My best friend being gone forever has me seeing our past a lot more clearly. Like how she could read every transmission of guilt across my face and what she must have felt because of it. About anyone attempting to dismiss their problems in front of Paige because hers were so much worse. How incomplete that must have made her feel because no one was trying to relate to her anymore.
No, forget that—no one was confiding in her anymore. She was sick. Terminal. Suffering enough. So, other problems morphed into determination to fake it better so Paige could focus on what was more important. Her health. Her survival. Her fight to keep fighting, since anything less would mean she wasn’t trying to beat cancer hard enough.
And somehow, that determination made me believe I should be less of a friend to her.
Oh…the guilt. It was in treble now.
Paige.
Locke.
Lily.
What the fuck am I doing?
Getting sexually involved with Lily’s father after specifically being warned off by his sister, and my promising to stay away. Not simply for Astor, but for me. My sanity. My everything.
I whimper at the mirror. Here I am, standing in his T-shirt after a night of fooling around, and instead of having a happy time eating breakfast with him and Lily at the kitchen countertop, I’m hungover and brimming with mistakes—most of which were caused by my stupid mouth.
The mouth Locke claimed for himself last night, sucked and bit and tongued into submission. I could probably still taste him if I tried.
“Ugh!” I curl my lip in disgust at myself. Even now, I can’t get my thoughts in line with logic. Astor said last night that Locke and his friends thought mostly with their dicks. I wonder what the equivalent for girls is.
Grimacing, I think I know the answer and turn away.
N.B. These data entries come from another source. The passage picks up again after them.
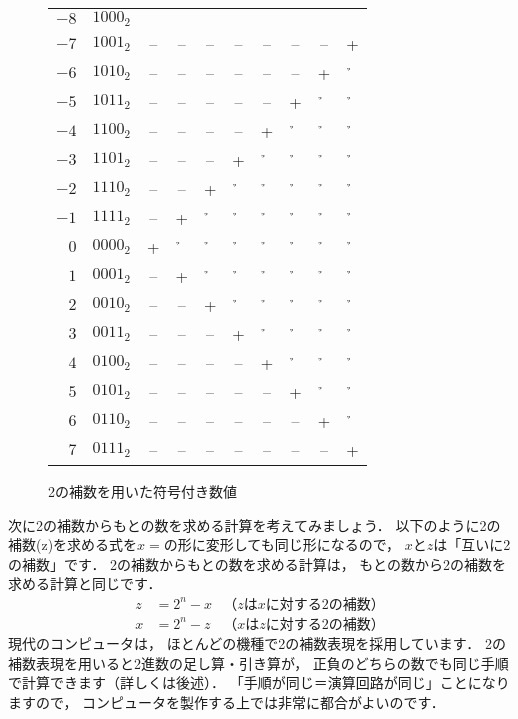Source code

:\begin{figure}[tb]
\begin{center}
{\small\tabcolsep=2mm\begin{tabular}{ r l c c c c c c c c }
$-8$  & $1000_2$ &  &  &  &  &  &  &  &  \\
$-7$  & $1001_2$ &--&--&--&--&--&--&--&+ \\
$-6$  & $1010_2$ &--&--&--&--&--&--&+ &\h\\
$-5$  & $1011_2$ &--&--&--&--&--&+ &\h&\h\\
$-4$  & $1100_2$ &--&--&--&--&+ &\h&\h&\h\\
$-3$  & $1101_2$ &--&--&--&+ &\h&\h&\h&\h\\
$-2$  & $1110_2$ &--&--&+ &\h&\h&\h&\h&\h\\
$-1$  & $1111_2$ &--&+ &\h&\h&\h&\h&\h&\h\\
$ 0$  & $0000_2$ &+ &\h&\h&\h&\h&\h&\h&\h\\
$ 1$  & $0001_2$ &--&+ &\h&\h&\h&\h&\h&\h\\
$ 2$  & $0010_2$ &--&--&+ &\h&\h&\h&\h&\h\\
$ 3$  & $0011_2$ &--&--&--&+ &\h&\h&\h&\h\\
$ 4$  & $0100_2$ &--&--&--&--&+ &\h&\h&\h\\
$ 5$  & $0101_2$ &--&--&--&--&--&+ &\h&\h\\
$ 6$  & $0110_2$ &--&--&--&--&--&--&+ &\h\\
$ 7$  & $0111_2$ &--&--&--&--&--&--&--&+ \\
\end{tabular}}
\caption{2の補数を用いた符号付き数値}
\label{fig:chap2:2sc}
\end{center}
\end{figure}

次に2の補数からもとの数を求める計算を考えてみましょう．
以下のように2の補数(z)を求める式を$x=$の形に変形しても同じ形になるので，
$x$と$z$は「互いに2の補数」です．
2の補数からもとの数を求める計算は，
もとの数から2の補数を求める計算と同じです．
{\small\begin{align*}
z &= 2^n - x &（zはxに対する2の補数） \\
x &= 2^n - z &（xはzに対する2の補数）
\end{align*}}
現代のコンピュータは，
ほとんどの機種で2の補数表現を採用しています．
2の補数表現を用いると2進数の足し算・引き算が，
正負のどちらの数でも同じ手順で計算できます（詳しくは後述）．
「手順が同じ＝演算回路が同じ」ことになりますので，
コンピュータを製作する上では非常に都合がよいのです．

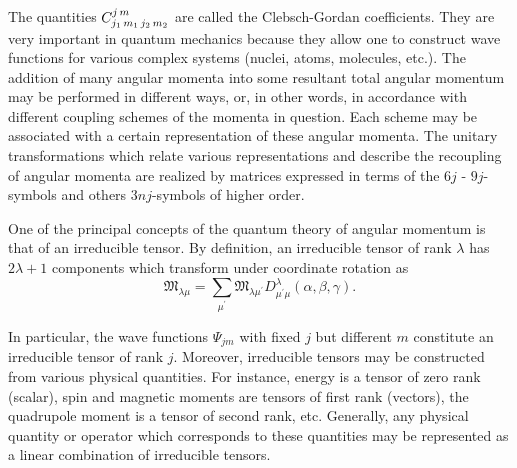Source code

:The quantities $C_{j_{1}\,m_{1}\,j_{2}\,m_{2}}^{j\,m}$ are called the Clebsch-Gordan coefficients. They are very important in quantum mechanics because they allow one to construct wave functions for various complex systems (nuclei, atoms, molecules, etc.). The addition of many angular momenta into some resultant total angular momentum may be performed in different ways, or, in other words, in accordance with different coupling schemes of the momenta in question. Each scheme may be associated with a certain representation of these angular momenta. The unitary transformations which relate various representations and describe the recoupling of angular momenta are realized by matrices expressed in terms of the $6 j$ - $9 j$-symbols and others $3 n j$-symbols of higher order.

One of the principal concepts of the quantum theory of angular momentum is that of an irreducible tensor. By definition, an irreducible tensor of rank $\lambda$ has $2 \lambda+1$ components which transform under coordinate rotation as
\begin{equation}
\mathfrak{M}_{\lambda \mu}=\sum_{\mu^{\prime}} \mathfrak{M}_{\lambda \mu^{\prime}} D_{\mu^{\prime} \mu}^{\lambda}(\alpha, \beta, \gamma).
\end{equation}

In particular, the wave functions $\Psi_{j m}$ with fixed $j$ but different $m$ constitute an irreducible tensor of rank $j$. Moreover, irreducible tensors may be constructed from various physical quantities. For instance, energy is a tensor of zero rank (scalar), spin and magnetic moments are tensors of first rank (vectors), the quadrupole moment is a tensor of second rank, etc. Generally, any physical quantity or operator which corresponds to these quantities may be represented as a linear combination of irreducible tensors.

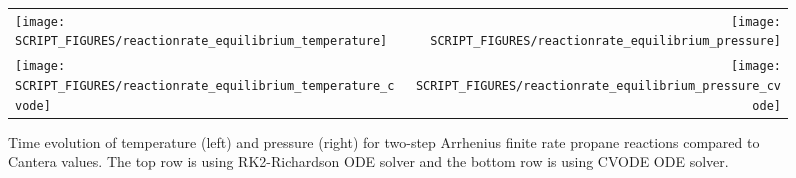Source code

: \documentclass[11pt]{book}
\begin{document}
\begin{figure}[ht]
\begin{tabular*}{\textwidth}{lr}
\texttt{[image: SCRIPT\_FIGURES/reactionrate\_equilibrium\_temperature]} &
\texttt{[image: SCRIPT\_FIGURES/reactionrate\_equilibrium\_pressure]} \\
\texttt{[image: SCRIPT\_FIGURES/reactionrate\_equilibrium\_temperature\_cvode]} &
\texttt{[image: SCRIPT\_FIGURES/reactionrate\_equilibrium\_pressure\_cvode]}
\end{tabular*}
\caption[Temperature and pressure evolution for equilibrium case]{Time evolution of temperature (left) and pressure (right) for two-step Arrhenius finite rate propane reactions compared to Cantera values. The top row is using RK2-Richardson ODE solver and the bottom row is using CVODE ODE solver.}
\label{fig:Arrhenius_175Order_23stepb}
\end{figure}
\end{document}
To give myself something else to do other than wallow in my own limited self-worth, I rummage around the bed for my purse, which I’m sure I carried in here at some point, since it has my phone and, more importantly, blush. I must give myself more color before approaching Locke and pleading with him to like me again. Appealing to him as a husk of myself didn’t seem like the right approach.
I spot the tattered strap of my small leather clutch peeking out from under the bed and bend down to get it. When I drag it out, it snags on something that rattles, and as the item rolls into my vision, my heart doesn’t plummet.
It stops.
I pick up the orange cylinder, the pills clicking against each other inside. Even though I’m pretty sure what the prescription will say, I read it anyway.
Lachlan R. Hayes
HYDROCODONE / ACETAMINOPHEN, 7.5-750 MG
Take one tablet by mouth
Every 6 hours as needed for pain
I fall onto my haunches.Every part of my body goes slack, except for the hand holding the bottle. It’s stiff, tight, and if it weren’t for the plastic, I’d shatter it right here and now.